**ACTIVITY:**
Produce again, without any change, the lines running from the one with "all perceived opportunities." through the final line of the data below, and only those.
::: SOURCE RECORDS :::
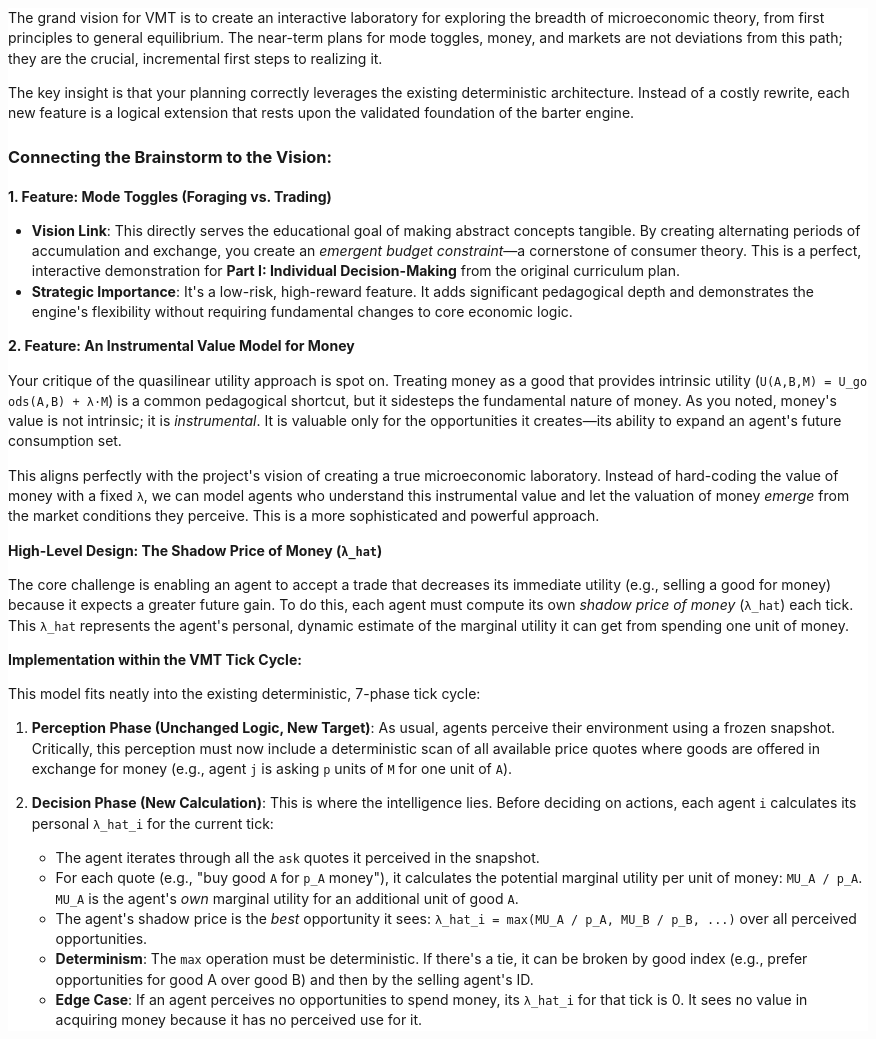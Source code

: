 The grand vision for VMT is to create an interactive laboratory for exploring the breadth of microeconomic theory, from first principles to general equilibrium. The near-term plans for mode toggles, money, and markets are not deviations from this path; they are the crucial, incremental first steps to realizing it.

The key insight is that your planning correctly leverages the existing deterministic architecture. Instead of a costly rewrite, each new feature is a logical extension that rests upon the validated foundation of the barter engine.

### Connecting the Brainstorm to the Vision:

**1. Feature: Mode Toggles (Foraging vs. Trading)**

*   **Vision Link**: This directly serves the educational goal of making abstract concepts tangible. By creating alternating periods of accumulation and exchange, you create an *emergent budget constraint*—a cornerstone of consumer theory. This is a perfect, interactive demonstration for **Part I: Individual Decision-Making** from the original curriculum plan.
*   **Strategic Importance**: It's a low-risk, high-reward feature. It adds significant pedagogical depth and demonstrates the engine's flexibility without requiring fundamental changes to core economic logic.

**2. Feature: An Instrumental Value Model for Money**

Your critique of the quasilinear utility approach is spot on. Treating money as a good that provides intrinsic utility (`U(A,B,M) = U_goods(A,B) + λ·M`) is a common pedagogical shortcut, but it sidesteps the fundamental nature of money. As you noted, money's value is not intrinsic; it is *instrumental*. It is valuable only for the opportunities it creates—its ability to expand an agent's future consumption set.

This aligns perfectly with the project's vision of creating a true microeconomic laboratory. Instead of hard-coding the value of money with a fixed `λ`, we can model agents who understand this instrumental value and let the valuation of money *emerge* from the market conditions they perceive. This is a more sophisticated and powerful approach.

**High-Level Design: The Shadow Price of Money (`λ_hat`)**

The core challenge is enabling an agent to accept a trade that decreases its immediate utility (e.g., selling a good for money) because it expects a greater future gain. To do this, each agent must compute its own *shadow price of money* (`λ_hat`) each tick. This `λ_hat` represents the agent's personal, dynamic estimate of the marginal utility it can get from spending one unit of money.

**Implementation within the VMT Tick Cycle:**

This model fits neatly into the existing deterministic, 7-phase tick cycle:

1.  **Perception Phase (Unchanged Logic, New Target)**: As usual, agents perceive their environment using a frozen snapshot. Critically, this perception must now include a deterministic scan of all available price quotes where goods are offered in exchange for money (e.g., agent `j` is asking `p` units of `M` for one unit of `A`).

2.  **Decision Phase (New Calculation)**: This is where the intelligence lies. Before deciding on actions, each agent `i` calculates its personal `λ_hat_i` for the current tick:
    *   The agent iterates through all the `ask` quotes it perceived in the snapshot.
    *   For each quote (e.g., "buy good `A` for `p_A` money"), it calculates the potential marginal utility per unit of money: `MU_A / p_A`. `MU_A` is the agent's *own* marginal utility for an additional unit of good `A`.
    *   The agent's shadow price is the *best* opportunity it sees: `λ_hat_i = max(MU_A / p_A, MU_B / p_B, ...)` over all perceived opportunities.
    *   **Determinism**: The `max` operation must be deterministic. If there's a tie, it can be broken by good index (e.g., prefer opportunities for good A over good B) and then by the selling agent's ID.
    *   **Edge Case**: If an agent perceives no opportunities to spend money, its `λ_hat_i` for that tick is 0. It sees no value in acquiring money because it has no perceived use for it.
:::
**RESPONSE AREA:**
    *   The agent's shadow price is the *best* opportunity it sees: `λ_hat_i = max(MU_A / p_A, MU_B / p_B, ...)` over all perceived opportunities.
    *   **Determinism**: The `max` operation must be deterministic. If there's a tie, it can be broken by good index (e.g., prefer opportunities for good A over good B) and then by the selling agent's ID.
    *   **Edge Case**: If an agent perceives no opportunities to spend money, its `λ_hat_i` for that tick is 0. It sees no value in acquiring money because it has no perceived use for it.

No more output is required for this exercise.